[Recorded data]
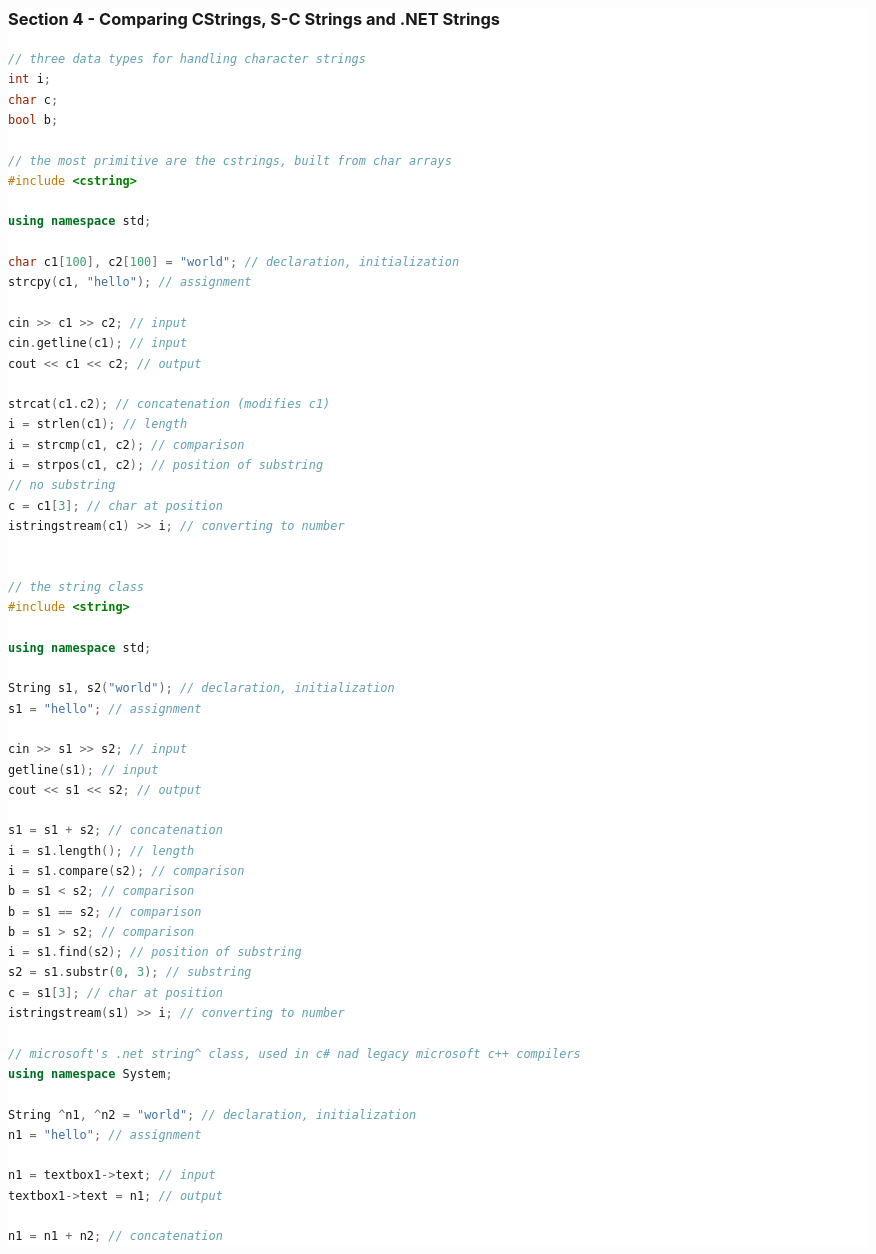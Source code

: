 ### Section 4 - Comparing CStrings, S-C Strings and .NET Strings

```cpp
// three data types for handling character strings
int i;
char c;
bool b;

// the most primitive are the cstrings, built from char arrays
#include <cstring>

using namespace std;

char c1[100], c2[100] = "world"; // declaration, initialization
strcpy(c1, "hello"); // assignment

cin >> c1 >> c2; // input
cin.getline(c1); // input
cout << c1 << c2; // output

strcat(c1.c2); // concatenation (modifies c1)
i = strlen(c1); // length
i = strcmp(c1, c2); // comparison
i = strpos(c1, c2); // position of substring
// no substring
c = c1[3]; // char at position
istringstream(c1) >> i; // converting to number


// the string class
#include <string>

using namespace std;

String s1, s2("world"); // declaration, initialization
s1 = "hello"; // assignment

cin >> s1 >> s2; // input
getline(s1); // input
cout << s1 << s2; // output

s1 = s1 + s2; // concatenation
i = s1.length(); // length
i = s1.compare(s2); // comparison
b = s1 < s2; // comparison
b = s1 == s2; // comparison
b = s1 > s2; // comparison
i = s1.find(s2); // position of substring
s2 = s1.substr(0, 3); // substring
c = s1[3]; // char at position
istringstream(s1) >> i; // converting to number

// microsoft's .net string^ class, used in c# nad legacy microsoft c++ compilers
using namespace System;

String ^n1, ^n2 = "world"; // declaration, initialization
n1 = "hello"; // assignment

n1 = textbox1->text; // input
textbox1->text = n1; // output

n1 = n1 + n2; // concatenation
```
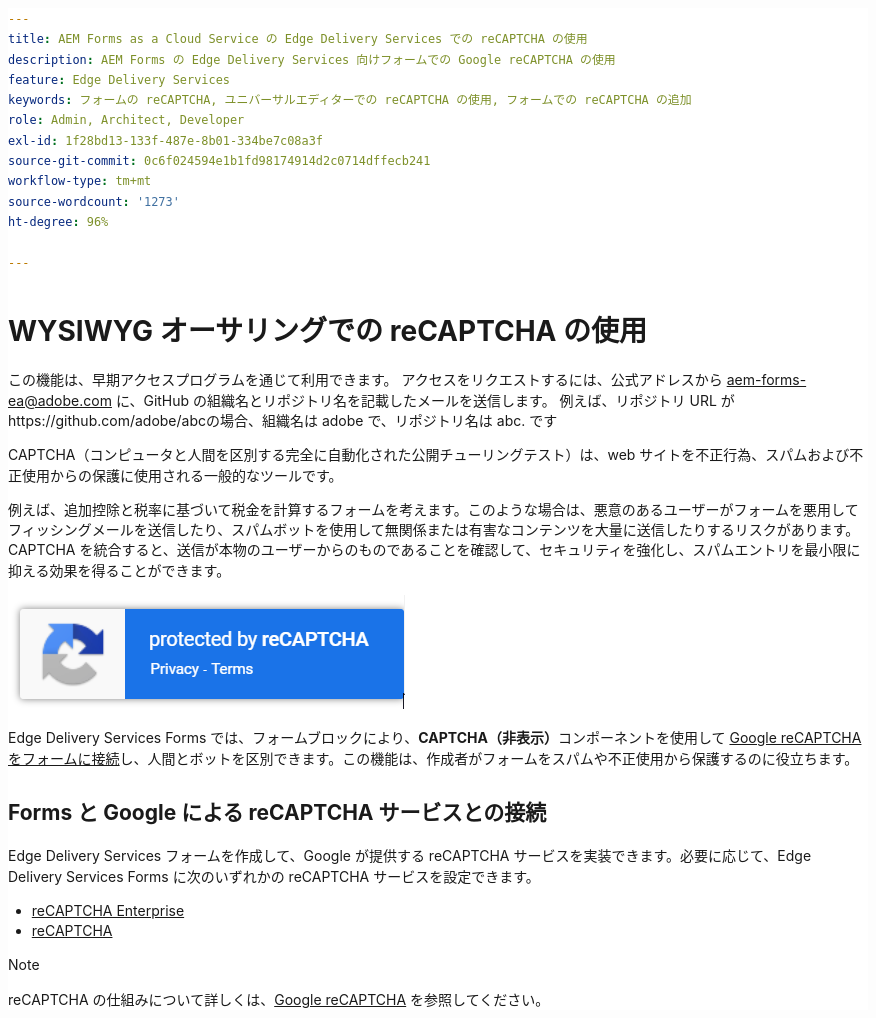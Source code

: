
 ```yaml
---
title: AEM Forms as a Cloud Service の Edge Delivery Services での reCAPTCHA の使用
description: AEM Forms の Edge Delivery Services 向けフォームでの Google reCAPTCHA の使用
feature: Edge Delivery Services
keywords: フォームの reCAPTCHA, ユニバーサルエディターでの reCAPTCHA の使用, フォームでの reCAPTCHA の追加
role: Admin, Architect, Developer
exl-id: 1f28bd13-133f-487e-8b01-334be7c08a3f
source-git-commit: 0c6f024594e1b1fd98174914d2c0714dffecb241
workflow-type: tm+mt
source-wordcount: '1273'
ht-degree: 96%

---
```



# WYSIWYG オーサリングでの reCAPTCHA の使用

<span class="preview"> この機能は、早期アクセスプログラムを通じて利用できます。 アクセスをリクエストするには、公式アドレスから <a href="mailto:aem-forms-ea@adobe.com">aem-forms-ea@adobe.com</a> に、GitHub の組織名とリポジトリ名を記載したメールを送信します。 例えば、リポジトリ URL がhttps://github.com/adobe/abcの場合、組織名は adobe で、リポジトリ名は abc.</span> です


CAPTCHA（コンピュータと人間を区別する完全に自動化された公開チューリングテスト）は、web サイトを不正行為、スパムおよび不正使用からの保護に使用される一般的なツールです。

例えば、追加控除と税率に基づいて税金を計算するフォームを考えます。このような場合は、悪意のあるユーザーがフォームを悪用してフィッシングメールを送信したり、スパムボットを使用して無関係または有害なコンテンツを大量に送信したりするリスクがあります。CAPTCHA を統合すると、送信が本物のユーザーからのものであることを確認して、セキュリティを強化し、スパムエントリを最小限に抑える効果を得ることができます。

![Google reCAPTCHA](/help/edge/docs/forms/universal-editor/assets/google-recaptcha.png)

Edge Delivery Services Forms では、フォームブロックにより、**CAPTCHA（非表示）**&#x200B;コンポーネントを使用して [Google reCAPTCHA をフォームに接続](#connect-forms-with-recaptcha-service-by-google)し、人間とボットを区別できます。この機能は、作成者がフォームをスパムや不正使用から保護するのに役立ちます。

## Forms と Google による reCAPTCHA サービスとの接続

Edge Delivery Services フォームを作成して、Google が提供する reCAPTCHA サービスを実装できます。必要に応じて、Edge Delivery Services Forms に次のいずれかの reCAPTCHA サービスを設定できます。

* [reCAPTCHA Enterprise](#configure-recaptcha-enterprise)
* [reCAPTCHA](#configure-recaptcha)

>[!NOTE]
>
> reCAPTCHA の仕組みについて詳しくは、[Google reCAPTCHA](https://developers.google.com/recaptcha/) を参照してください。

* TASK TO COMPLETE: Please repeat the entries above exactly, leaving out any pictures.

* SOLUTION BELOW:
Source code

: ### Section 4 - Comparing CStrings, S-C Strings and .NET Strings

```cpp
// three data types for handling character strings
int i;
char c;
bool b;

// the most primitive are the cstrings, built from char arrays
#include <cstring>

using namespace std;

char c1[100], c2[100] = "world"; // declaration, initialization
strcpy(c1, "hello"); // assignment

cin >> c1 >> c2; // input
cin.getline(c1); // input
cout << c1 << c2; // output

strcat(c1.c2); // concatenation (modifies c1)
i = strlen(c1); // length
i = strcmp(c1, c2); // comparison
i = strpos(c1, c2); // position of substring
// no substring
c = c1[3]; // char at position
istringstream(c1) >> i; // converting to number


// the string class
#include <string>

using namespace std;

String s1, s2("world"); // declaration, initialization
s1 = "hello"; // assignment

cin >> s1 >> s2; // input
getline(s1); // input
cout << s1 << s2; // output

s1 = s1 + s2; // concatenation
i = s1.length(); // length
i = s1.compare(s2); // comparison
b = s1 < s2; // comparison
b = s1 == s2; // comparison
b = s1 > s2; // comparison
i = s1.find(s2); // position of substring
s2 = s1.substr(0, 3); // substring
c = s1[3]; // char at position
istringstream(s1) >> i; // converting to number

// microsoft's .net string^ class, used in c# nad legacy microsoft c++ compilers
using namespace System;

String ^n1, ^n2 = "world"; // declaration, initialization
n1 = "hello"; // assignment

n1 = textbox1->text; // input
textbox1->text = n1; // output

n1 = n1 + n2; // concatenation
```
Source code

:
 ```yaml
---
title: AEM Forms as a Cloud Service の Edge Delivery Services での reCAPTCHA の使用
description: AEM Forms の Edge Delivery Services 向けフォームでの Google reCAPTCHA の使用
feature: Edge Delivery Services
keywords: フォームの reCAPTCHA, ユニバーサルエディターでの reCAPTCHA の使用, フォームでの reCAPTCHA の追加
role: Admin, Architect, Developer
exl-id: 1f28bd13-133f-487e-8b01-334be7c08a3f
source-git-commit: 0c6f024594e1b1fd98174914d2c0714dffecb241
workflow-type: tm+mt
source-wordcount: '1273'
ht-degree: 96%

---
```



# WYSIWYG オーサリングでの reCAPTCHA の使用

<span class="preview"> この機能は、早期アクセスプログラムを通じて利用できます。 アクセスをリクエストするには、公式アドレスから <a href="mailto:aem-forms-ea@adobe.com">aem-forms-ea@adobe.com</a> に、GitHub の組織名とリポジトリ名を記載したメールを送信します。 例えば、リポジトリ URL がhttps://github.com/adobe/abcの場合、組織名は adobe で、リポジトリ名は abc.</span> です


CAPTCHA（コンピュータと人間を区別する完全に自動化された公開チューリングテスト）は、web サイトを不正行為、スパムおよび不正使用からの保護に使用される一般的なツールです。

例えば、追加控除と税率に基づいて税金を計算するフォームを考えます。このような場合は、悪意のあるユーザーがフォームを悪用してフィッシングメールを送信したり、スパムボットを使用して無関係または有害なコンテンツを大量に送信したりするリスクがあります。CAPTCHA を統合すると、送信が本物のユーザーからのものであることを確認して、セキュリティを強化し、スパムエントリを最小限に抑える効果を得ることができます。

![Google reCAPTCHA](/help/edge/docs/forms/universal-editor/assets/google-recaptcha.png)

Edge Delivery Services Forms では、フォームブロックにより、**CAPTCHA（非表示）**&#x200B;コンポーネントを使用して [Google reCAPTCHA をフォームに接続](#connect-forms-with-recaptcha-service-by-google)し、人間とボットを区別できます。この機能は、作成者がフォームをスパムや不正使用から保護するのに役立ちます。

## Forms と Google による reCAPTCHA サービスとの接続

Edge Delivery Services フォームを作成して、Google が提供する reCAPTCHA サービスを実装できます。必要に応じて、Edge Delivery Services Forms に次のいずれかの reCAPTCHA サービスを設定できます。

* [reCAPTCHA Enterprise](#configure-recaptcha-enterprise)
* [reCAPTCHA](#configure-recaptcha)

>[!NOTE]
>
> reCAPTCHA の仕組みについて詳しくは、[Google reCAPTCHA](https://developers.google.com/recaptcha/) を参照してください。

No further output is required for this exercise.